German Village

Melissa Kossler Dutton

The residents of German Village are used to sharing. They share parking spots, driveways and green spaces. So it's no wonder they're so willing to share their wonderful historic neighborhood.

Visiting "The Village" - as locals call it - is a chance to "step into being a part of history," said Sarah Harpham, a local shop owner.

German Village, located just south of Downtown, dates to the mid-1800s. German immigrants, who at one time made up one-third of the area's population, settled there and established businesses, schools and churches.

Visitors are always made to feel welcome, said Harpham, owner of Helen Winnemore Craft, a store offering a charming mix of distinctive handmade items from American artists. The shop, which carries everything from pottery to purses, is known for its drawers filled with jewelry and other treasures that shoppers are invited to explore.

Although most parents worry about bringing kids into the shop, Harpham welcomes them and sends them upstairs to check out her toy room, which is stocked with one-of-a-kind children's items.

Volunteers at the German Village Society Visitors Center can help create an itinerary that will suit any family. The society also sells walking-tour guides, which offer insights on the pedestrian-friendly neighborhood.

Visitors get their best views of the architecture and gardens while traipsing over the brick streets, said volunteer Jerry Glick.

The center also offers a free video, which is a great introduction to the neighborhood and its German roots.

It's still possible to sample the German history at Juergen's German Village Bakery, Restaurant & Cafe, which serves up authentic German sausages and pastries.

Children also will be delighted with cupcakes from Bakery Gingham, fudge from Schmidt's Fudge Haus, macaroons from Pistacia Vera and cacao-based goodies from Yosick's Artisan Chocolates.

"There's lot of sweets spots in German Village, which kids will love," said Allyson Morena, who has lived there for eight years.

For a more substantial treat, Morena's 6-year-old son, Cameron, recommends picking up a peanut-butter-and-jelly sandwich at the Brown Bag Deli and taking it to Schiller Park. The park, home to Actors Theatre's summer Shakespeare series, features a large playground and fishing pond. Ducks eagerly greet any visitor throwing bread.

A draw for locals and tourists alike is Katzinger's Deli, an authentic urban deli that serves up huge sandwiches, specialty foods and barrels of serve-yourself pickles.

Another fun stop in German Village is the Golden Hobby Shop, a converted schoolhouse that sells items made by senior citizens. It's a great place to pick up a unique baby gift. The store carries children's knitted and crocheted sweaters, doll clothing and furniture, and baby blankets and quilts. Another great shopping find is the Dog Works/cats2 shop for interesting pet items.
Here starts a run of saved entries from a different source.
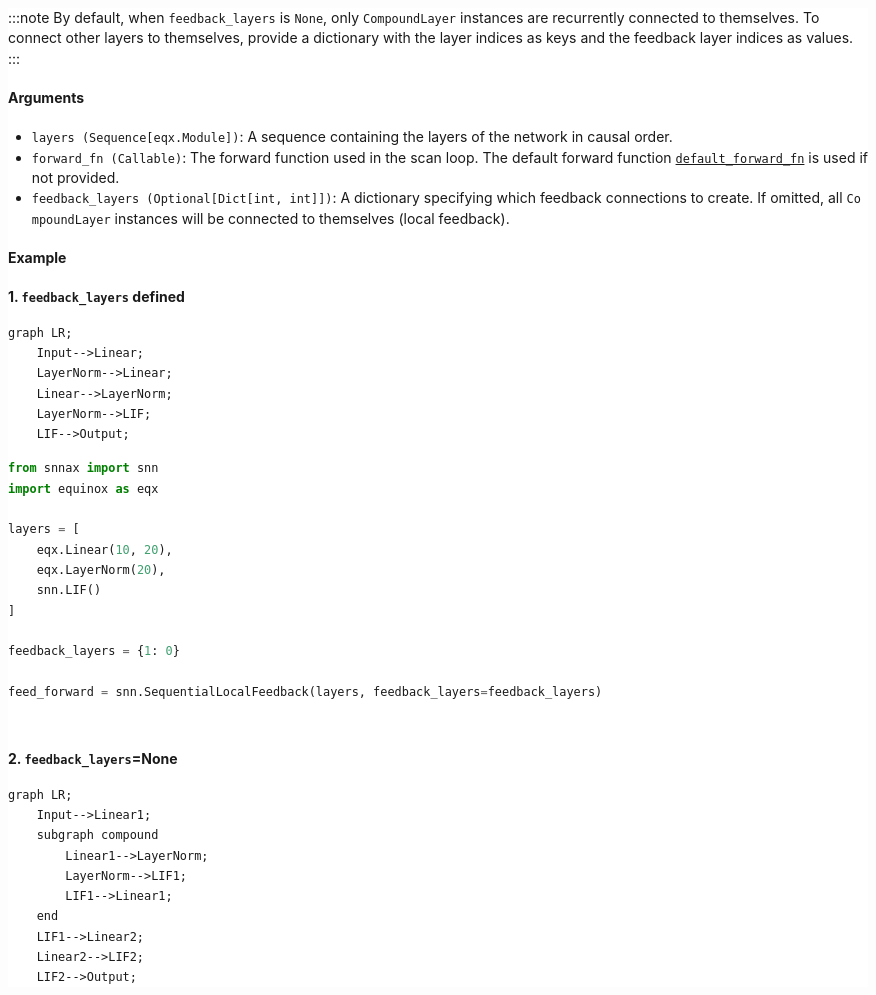 :::note
By default, when `feedback_layers` is `None`, only `CompoundLayer` instances are recurrently connected to themselves. To connect other layers to themselves, provide a dictionary with the layer indices as keys and the feedback layer indices as values.
:::

#### Arguments

- `layers (Sequence[eqx.Module])`: A sequence containing the layers of the network in causal order.
- `forward_fn (Callable)`: The forward function used in the scan loop. The default forward function [`default_forward_fn`](../400_functions.md#default_forward_fn) is used if not provided.
- `feedback_layers (Optional[Dict[int, int]])`: A dictionary specifying which feedback connections to create. If omitted, all `CompoundLayer` instances will be connected to themselves (local feedback).

#### Example

**1. `feedback_layers` defined**

```mermaid
graph LR;
    Input-->Linear;
    LayerNorm-->Linear;
    Linear-->LayerNorm;
    LayerNorm-->LIF;
    LIF-->Output;
```

```python
from snnax import snn
import equinox as eqx

layers = [
    eqx.Linear(10, 20),
    eqx.LayerNorm(20),
    snn.LIF()
]

feedback_layers = {1: 0}

feed_forward = snn.SequentialLocalFeedback(layers, feedback_layers=feedback_layers)
```

<br/>

**2. `feedback_layers`=None**

```mermaid
graph LR;
    Input-->Linear1;
    subgraph compound
        Linear1-->LayerNorm;
        LayerNorm-->LIF1;
        LIF1-->Linear1;
    end
    LIF1-->Linear2;
    Linear2-->LIF2;
    LIF2-->Output;
```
But no trip to German Village would be complete without a visit to The Book Loft, a 32-room, independently-owned book store with a fabulous children's section. Wandering the maze of rooms, filled floor to ceiling with books, is pleasantly disarming. Kids can find everything from classic tales to fun Star Wars items. The store also stocks stickers, activity books and craft kits.

Hitting multiple places in a day will require some walking but it's time well spent, said Amanda Ellis, owner of Bakery Gingham.

"It is spread out. But that kind of makes German Village what it is," she said. "You never know what a street is going to hold."